Immigration et extrêmes : un positionnement équilibré ?
Gabriel Attal a pris position sur l’immigration en déclarant : « L’immigration zéro n’est ni possible ni souhaitable, pas plus que le fantasme des portes grandes ouvertes ». Une nuance qui illustre sa volonté de trouver un équilibre, entre fermeté et pragmatisme. Il a également rejeté l’idée d’un « sang et des larmes » dans la gestion du pays, préférant une approche constructive. « Je laisse à d’autres le sang et les larmes », a-t-il lancé, en référence à ses opposants politiques.

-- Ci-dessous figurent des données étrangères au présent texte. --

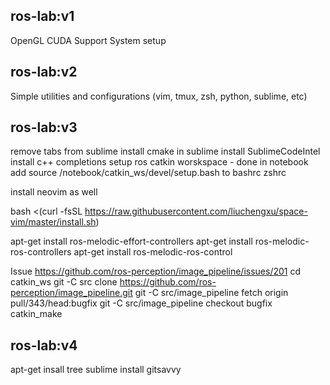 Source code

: ## ros-lab:v1
OpenGL
CUDA Support
System setup

## ros-lab:v2
Simple utilities and configurations (vim, tmux, zsh, python, sublime, etc)

## ros-lab:v3
remove tabs from sublime
install cmake in sublime
install SublimeCodeIntel
install c++ completions
setup ros catkin worskspace - done in notebook
add source /notebook/catkin_ws/devel/setup.bash to bashrc zshrc

install neovim as well

bash <(curl -fsSL https://raw.githubusercontent.com/liuchengxu/space-vim/master/install.sh)

apt-get install ros-melodic-effort-controllers
apt-get install ros-melodic-ros-controllers
apt-get install ros-melodic-ros-control 

Issue https://github.com/ros-perception/image_pipeline/issues/201
cd catkin_ws
git -C src clone https://github.com/ros-perception/image_pipeline.git
git -C src/image_pipeline fetch origin pull/343/head:bugfix
git -C src/image_pipeline checkout bugfix
catkin_make

## ros-lab:v4
apt-get insall tree
sublime install gitsavvy



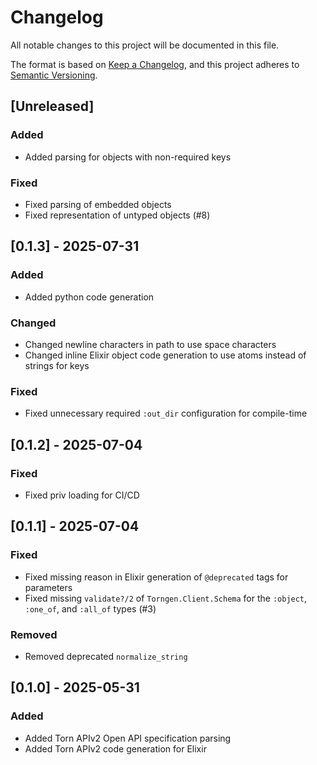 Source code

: # Changelog

All notable changes to this project will be documented in this file.

The format is based on [Keep a Changelog](https://keepachangelog.com/en/1.1.0/),
and this project adheres to [Semantic Versioning](https://semver.org/spec/v2.0.0.html).

## [Unreleased]
### Added
- Added parsing for objects with non-required keys

### Fixed
- Fixed parsing of embedded objects
- Fixed representation of untyped objects (#8)

## [0.1.3] - 2025-07-31
### Added
- Added python code generation

### Changed
- Changed newline characters in path to use space characters
- Changed inline Elixir object code generation to use atoms instead of strings for keys

### Fixed
- Fixed unnecessary required `:out_dir` configuration for compile-time

## [0.1.2] - 2025-07-04
### Fixed
- Fixed priv loading for CI/CD

## [0.1.1] - 2025-07-04
### Fixed
- Fixed missing reason in Elixir generation of `@deprecated` tags for parameters
- Fixed missing `validate?/2` of `Torngen.Client.Schema` for the `:object`, `:one_of`, and `:all_of` types (#3)

### Removed
- Removed deprecated `normalize_string`

## [0.1.0] - 2025-05-31
### Added
- Added Torn APIv2 Open API specification parsing
- Added Torn APIv2 code generation for Elixir

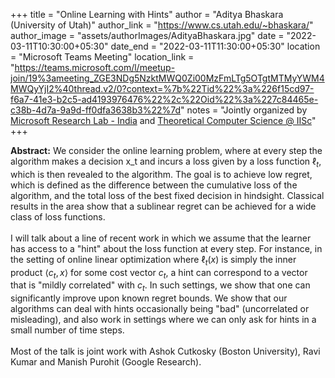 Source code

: +++
title = "Online Learning with Hints"
author = "Aditya Bhaskara (University of Utah)"
author_link = "https://www.cs.utah.edu/~bhaskara/"
author_image = "assets/authorImages/AdityaBhaskara.jpg"
date = "2022-03-11T10:30:00+05:30"
date_end = "2022-03-11T11:30:00+05:30"
location = "Microsoft Teams Meeting"
location_link = "https://teams.microsoft.com/l/meetup-join/19%3ameeting_ZGE3NDg5NzktMWQ0Zi00MzFmLTg5OTgtMTMyYWM4MWQyYjI2%40thread.v2/0?context=%7b%22Tid%22%3a%226f15cd97-f6a7-41e3-b2c5-ad4193976476%22%2c%22Oid%22%3a%227c84465e-c38b-4d7a-9a9d-ff0dfa3638b3%22%7d"
notes = "Jointly organized by <a href = "https://www.microsoft.com/en-us/research/lab/microsoft-research-india/" target= "_blank">Microsoft Research Lab - India</a> and <a href='https://www.csa.iisc.ac.in/theoretical-computer-science/' target= "_blank">Theoretical Computer Science @ IISc</a>"
+++

<b>Abstract:</b> We consider the online learning problem, where at every step the algorithm makes a decision x_t and
incurs a loss given by a loss function $\ell_t$, which is then revealed to the algorithm. The goal is to achieve low
regret, which is defined as the difference between the cumulative loss of the algorithm, and the total loss of the best
fixed decision in hindsight. Classical results in the area show that a sublinear regret can be achieved for a wide
class of loss functions.
<br><br>
I will talk about a line of recent work in which we assume that the learner has access to a "hint" about the loss
function at every step. For instance, in the setting of online linear optimization where $\ell_t(x)$ is simply the
inner product $\langle c_t, x\rangle$ for some cost vector $c_t$, a hint can correspond to a vector that is
"mildly correlated" with $c_t$. In such settings, we show that one can significantly improve upon known regret bounds.
We show that our algorithms can deal with hints occasionally being "bad" (uncorrelated or misleading), and also work in
settings where we can only ask for hints in a small number of time steps.
<br><br>
Most of the talk is joint work with Ashok Cutkosky (Boston University), Ravi Kumar and Manish Purohit (Google Research).
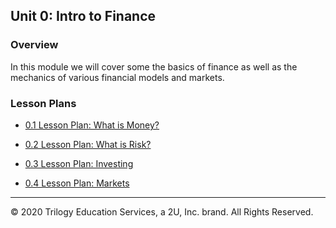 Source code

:## Unit 0: Intro to Finance

### Overview

In this module we will cover some the basics of finance as well as the mechanics of various financial models and markets.

### Lesson Plans

* [0.1 Lesson Plan: What is Money?](01-What-Is-Money/LessonPlan.md)

* [0.2 Lesson Plan: What is Risk?](02-What-Is-Risk/LessonPlan.md)

* [0.3 Lesson Plan: Investing](03-Investing/LessonPlan.md)

* [0.4 Lesson Plan: Markets](04-Markets/LessonPlan.md)

- - -

© 2020 Trilogy Education Services, a 2U, Inc. brand. All Rights Reserved.
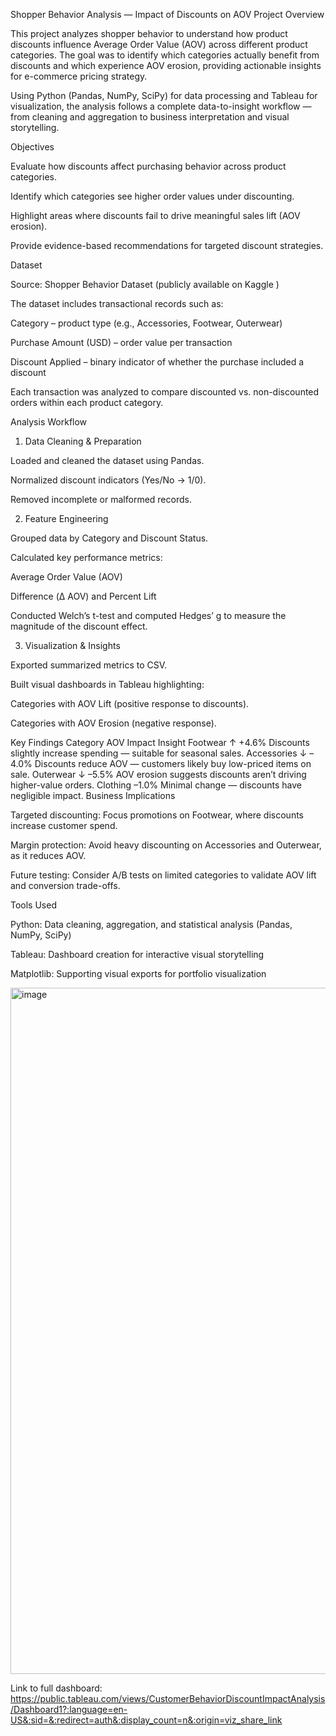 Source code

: Shopper Behavior Analysis — Impact of Discounts on AOV
Project Overview

This project analyzes shopper behavior to understand how product discounts influence Average Order Value (AOV) across different product categories.
The goal was to identify which categories actually benefit from discounts and which experience AOV erosion, providing actionable insights for e-commerce pricing strategy.

Using Python (Pandas, NumPy, SciPy) for data processing and Tableau for visualization, the analysis follows a complete data-to-insight workflow — from cleaning and aggregation to business interpretation and visual storytelling.

Objectives

Evaluate how discounts affect purchasing behavior across product categories.

Identify which categories see higher order values under discounting.

Highlight areas where discounts fail to drive meaningful sales lift (AOV erosion).

Provide evidence-based recommendations for targeted discount strategies.

Dataset

Source: Shopper Behavior Dataset (publicly available on Kaggle
)

The dataset includes transactional records such as:

Category – product type (e.g., Accessories, Footwear, Outerwear)

Purchase Amount (USD) – order value per transaction

Discount Applied – binary indicator of whether the purchase included a discount

Each transaction was analyzed to compare discounted vs. non-discounted orders within each product category.

Analysis Workflow
1. Data Cleaning & Preparation

Loaded and cleaned the dataset using Pandas.

Normalized discount indicators (Yes/No → 1/0).

Removed incomplete or malformed records.

2. Feature Engineering

Grouped data by Category and Discount Status.

Calculated key performance metrics:

Average Order Value (AOV)

Difference (Δ AOV) and Percent Lift

Conducted Welch’s t-test and computed Hedges’ g to measure the magnitude of the discount effect.

3. Visualization & Insights

Exported summarized metrics to CSV.

Built visual dashboards in Tableau highlighting:

Categories with AOV Lift (positive response to discounts).

Categories with AOV Erosion (negative response).

Key Findings
Category	AOV Impact	Insight
Footwear	↑ +4.6%	Discounts slightly increase spending — suitable for seasonal sales.
Accessories	↓ –4.0%	Discounts reduce AOV — customers likely buy low-priced items on sale.
Outerwear	↓ –5.5%	AOV erosion suggests discounts aren’t driving higher-value orders.
Clothing	–1.0%	Minimal change — discounts have negligible impact.
Business Implications

Targeted discounting: Focus promotions on Footwear, where discounts increase customer spend.

Margin protection: Avoid heavy discounting on Accessories and Outerwear, as it reduces AOV.

Future testing: Consider A/B tests on limited categories to validate AOV lift and conversion trade-offs.

Tools Used

Python: Data cleaning, aggregation, and statistical analysis (Pandas, NumPy, SciPy)

Tableau: Dashboard creation for interactive visual storytelling

Matplotlib: Supporting visual exports for portfolio visualization

<img width="1786" height="1098" alt="image" src="https://github.com/user-attachments/assets/15f53718-6e32-4871-826c-1aa38e47d2c0" />



Link to full dashboard: https://public.tableau.com/views/CustomerBehaviorDiscountImpactAnalysis/Dashboard1?:language=en-US&:sid=&:redirect=auth&:display_count=n&:origin=viz_share_link
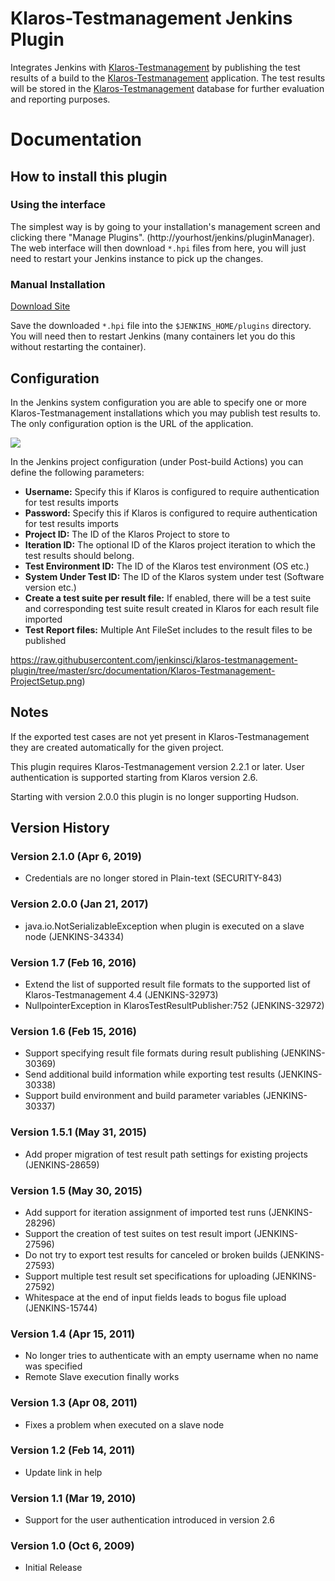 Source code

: Klaros-Testmanagement Jenkins Plugin
====================================

Integrates Jenkins with [Klaros-Testmanagement](https://www.klaros-testmanagement.com) by publishing the test results of a build to the [Klaros-Testmanagement](http://www.klaros-testmanagement.com) application.
The test results will be stored in the [Klaros-Testmanagement](https://www.klaros-testmanagement.com) database for further evaluation and reporting purposes.

# Documentation

## How to install this plugin
### Using the interface

The simplest way is by going to your installation's management screen and clicking there "Manage Plugins". (http://yourhost/jenkins/pluginManager). The web interface will then download `*.hpi` files from here, you will just need to restart your Jenkins instance to pick up the changes.

### Manual Installation

[Download Site](http://updates.jenkins-ci.org/download/plugins/klaros-testmanagement/)

Save the downloaded `*.hpi` file into the `$JENKINS_HOME/plugins` directory. You will need then to restart Jenkins (many containers let you do this without restarting the container).

## Configuration

In the Jenkins system configuration you are able to specify one or more Klaros-Testmanagement installations which you may publish test results to. The only configuration option is the URL of the application.

![](https://raw.githubusercontent.com/jenkinsci/klaros-testmanagement-plugin/tree/master/src/documentation/Klaros-Testmanagement-InstallationSetup.png)

In the Jenkins project configuration (under Post-build Actions) you can define the following parameters:

* **Username:** Specify this if Klaros is configured to require authentication for test results imports
* **Password:** Specify this if Klaros is configured to require authentication for test results imports
* **Project ID:** The ID of the Klaros Project to store to
* **Iteration ID:** The optional ID of the Klaros project iteration to which the test results should belong.
* **Test Environment ID:** The ID of the Klaros test environment (OS etc.)
* **System Under Test ID:** The ID of the Klaros system under test (Software version etc.)
* **Create a test suite per result file:** If enabled, there will be a test suite and corresponding test suite result created in Klaros for each result file imported
* **Test Report files:** Multiple Ant FileSet includes to the result files to be published

![]()https://raw.githubusercontent.com/jenkinsci/klaros-testmanagement-plugin/tree/master/src/documentation/Klaros-Testmanagement-ProjectSetup.png)


## Notes

If the exported test cases are not yet present in Klaros-Testmanagement they are created automatically for the given project.

This plugin requires Klaros-Testmanagement version 2.2.1 or later. User authentication is supported starting from Klaros version 2.6.

Starting with version 2.0.0 this plugin is no longer supporting Hudson.

## Version History
### Version 2.1.0 (Apr 6, 2019)

* Credentials are no longer stored in Plain-text (SECURITY-843)

### Version 2.0.0 (Jan 21, 2017)

* java.io.NotSerializableException when plugin is executed on a slave node (JENKINS-34334)

### Version 1.7 (Feb 16, 2016)

* Extend the list of supported result file formats to the supported list of Klaros-Testmanagement 4.4 (JENKINS-32973)
* NullpointerException in KlarosTestResultPublisher:752 (JENKINS-32972)

### Version 1.6 (Feb 15, 2016)

* Support specifying result file formats during result publishing (JENKINS-30369)
* Send additional build information while exporting test results (JENKINS-30338)
* Support build environment and build parameter variables (JENKINS-30337)

### Version 1.5.1 (May 31, 2015)

* Add proper migration of test result path settings for existing projects (JENKINS-28659)

### Version 1.5 (May 30, 2015)

* Add support for iteration assignment of imported test runs (JENKINS-28296)
* Support the creation of test suites on test result import (JENKINS-27596)
* Do not try to export test results for canceled or broken builds (JENKINS-27593)
* Support multiple test result set specifications for uploading (JENKINS-27592)
* Whitespace at the end of input fields leads to bogus file upload (JENKINS-15744)

### Version 1.4 (Apr 15, 2011)

* No longer tries to authenticate with an empty username when no name was specified
* Remote Slave execution finally works

### Version 1.3 (Apr 08, 2011)

* Fixes a problem when executed on a slave node

### Version 1.2 (Feb 14, 2011)

* Update link in help

### Version 1.1 (Mar 19, 2010)

* Support for the user authentication introduced in version 2.6

### Version 1.0 (Oct 6, 2009)

* Initial Release
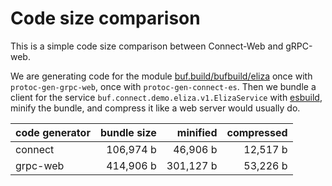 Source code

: # Code size comparison

This is a simple code size comparison between Connect-Web and gRPC-web.

We are generating code for the module [buf.build/bufbuild/eliza](https://buf.build/bufbuild/eliza)
once with `protoc-gen-grpc-web`, once with `protoc-gen-connect-es`. 
Then we bundle a client for the service `buf.connect.demo.eliza.v1.ElizaService` 
with [esbuild](https://esbuild.github.io/), minify the bundle, and compress 
it like a web server would usually do.

| code generator | bundle size        | minified               | compressed           |
|----------------|-------------------:|-----------------------:|---------------------:|
| connect        | 106,974 b | 46,906 b | 12,517 b |
| grpc-web       | 414,906 b    | 301,127 b    | 53,226 b |
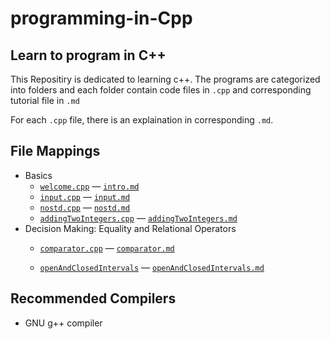 # programming-in-Cpp
## Learn to program in C++
This Repositiry is dedicated to learning c++. The programs are categorized into folders and each folder contain code files in `.cpp` and corresponding tutorial file in `.md`

For each `.cpp` file, there is an explaination in corresponding `.md`.

## File Mappings

+ Basics
  + [`welcome.cpp`](/Basics/welcome.cpp) — [`intro.md`](/Basics/intro.md)
  + [`input.cpp`](/Basics/input.cpp) — [`input.md`](/Basics/input.md)
  + [`nostd.cpp`](/Basics/nostd.cpp) — [`nostd.md`](/Basics/nostd.md)
  + [`addingTwoIntegers.cpp`](/Basics/addingTwoIntegers.cpp) — [`addingTwoIntegers.md`](/Basics/addingTwoIntegers.md)
+ Decision Making: Equality and Relational Operators
  + [`comparator.cpp`](/Decision%20Making:%20Equality%20and%20Relational%20Operators/comparator.cpp) — [`comparator.md`](/Decision%20Making:%20Equality%20and%20Relational%20Operators/comparator.md)

  + [`openAndClosedIntervals`](/Decision%20Making:%20Equality%20and%20Relational%20Operators/openAndClosedIntervals.cpp) — [`openAndClosedIntervals.md`](/Decision%20Making:%20Equality%20and%20Relational%20Operators/openAndClosedIntervals.md)


## Recommended Compilers
+ GNU g++ compiler
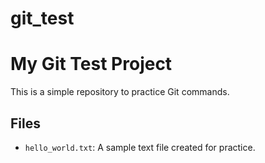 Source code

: # git_test

# My Git Test Project

This is a simple repository to practice Git commands.

## Files

- `hello_world.txt`: A sample text file created for practice.
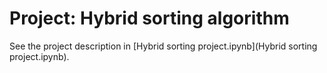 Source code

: # Project: Hybrid sorting algorithm

See the project description in [Hybrid sorting project.ipynb](Hybrid sorting project.ipynb).

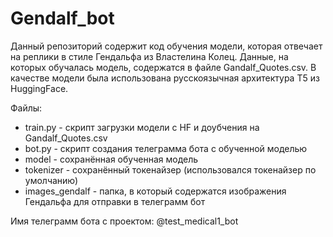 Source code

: # Gendalf_bot

Данный репозиторий содержит код обучения модели, которая отвечает на реплики в стиле Гендальфа из Властелина Колец.
Данные, на которых обучалась модель, содержатся в файле Gandalf_Quotes.csv. 
В качестве модели была использована русскоязычная архитектура T5 из HuggingFace.

Файлы:
  * train.py - скрипт загрузки модели с HF и доубчения на Gandalf_Quotes.csv
  * bot.py - скрипт создания телеграмма бота с обученной моделью
  * model - сохранённая обученная модель
  * tokenizer - сохранённый токенайзер (использовался токенайзер по умолчанию)
  * images_gendalf - папка, в который содержатся изображения Гендальфа для отправки в телеграмм бот

Имя телеграмм бота с проектом: @test_medical1_bot
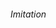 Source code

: <html>
  <head> <h6> Imitation </h6> </head>
  <body>
    <style>
  div {
    background-repeat: no-repeat;
    width: 100%;
    height: 200px;
  }
</style>
    
  </body>
</html>
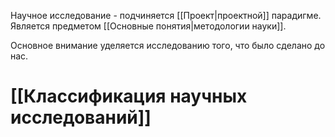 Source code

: Научное исследование - подчиняется [[Проект|проектной]] парадигме. Является предметом [[Основные понятия|методологии науки]].

Основное внимание уделяется исследованию того, что было сделано до нас.
# [[Классификация научных исследований]]

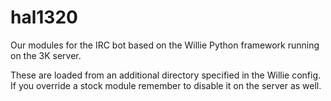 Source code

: hal1320
=======

Our modules for the IRC bot based on the Willie Python framework running on the 3K server.

These are loaded from an additional directory specified in the Willie config. If you override a stock module remember to disable it on the server as well.

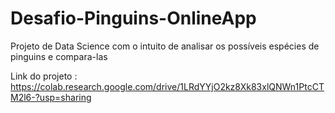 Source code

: # Desafio-Pinguins-OnlineApp
Projeto de Data Science com o intuito de analisar os possíveis espécies de pinguins e compara-las


Link do projeto : https://colab.research.google.com/drive/1LRdYYjO2kz8Xk83xlQNWn1PtcCTM2l6-?usp=sharing
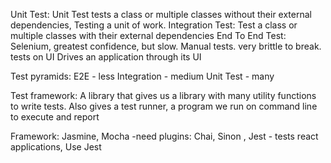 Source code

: Unit Test:
Unit Test tests a class or multiple classes without their external dependencies, Testing a unit of work.
Integration Test:
Test a class or multiple classes with their external dependencies
End To End Test: Selenium, greatest confidence, but slow. Manual tests. very brittle to break. tests on UI 
Drives an application through its UI

Test pyramids:
E2E - less 
Integration - medium
Unit Test  - many

Test framework:
A library that gives us a library with many utility functions to write tests.
Also gives a test runner, a program we run on command line to execute and report

Framework: Jasmine, Mocha -need plugins: Chai, Sinon , Jest - tests react applications, Use Jest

La critique des « extrêmes » a occupé une place centrale dans son discours. « Pour briser la tenaille des extrêmes [...] il y a quatre chantiers vitaux », a-t-il affirmé, sans préciser lesquels. Prisca Thevenot, députée Renaissance des Hauts-de-Seine, a résumé l’ambiance du meeting en déclarant : « Tous les autres candidats proposent 50 nuances de déclin ». Une formule qui en dit long sur la tonalité offensive adoptée par la majorité présidentielle.
Dans les semaines qui viennent, Gabriel Attal devra également clarifier ses intentions concernant la présidentielle de 2027. Son discours de samedi confirme une stratégie offensive, mais les détails concrets — notamment sur le financement de ses projets ou les alliances politiques — restent à préciser. Une chose est certaine : il compte bien occuper le terrain médiatique et politique d’ici là.
Le terme « vetocratie », utilisé par Gabriel Attal lors de son meeting, désigne un système politique où les mécanismes de blocage — veto, opposition systématique, lenteurs institutionnelles — paralysent l’action publique. Selon lui, cette situation empêche la France de se réformer efficacement et limite la capacité des gouvernements à agir.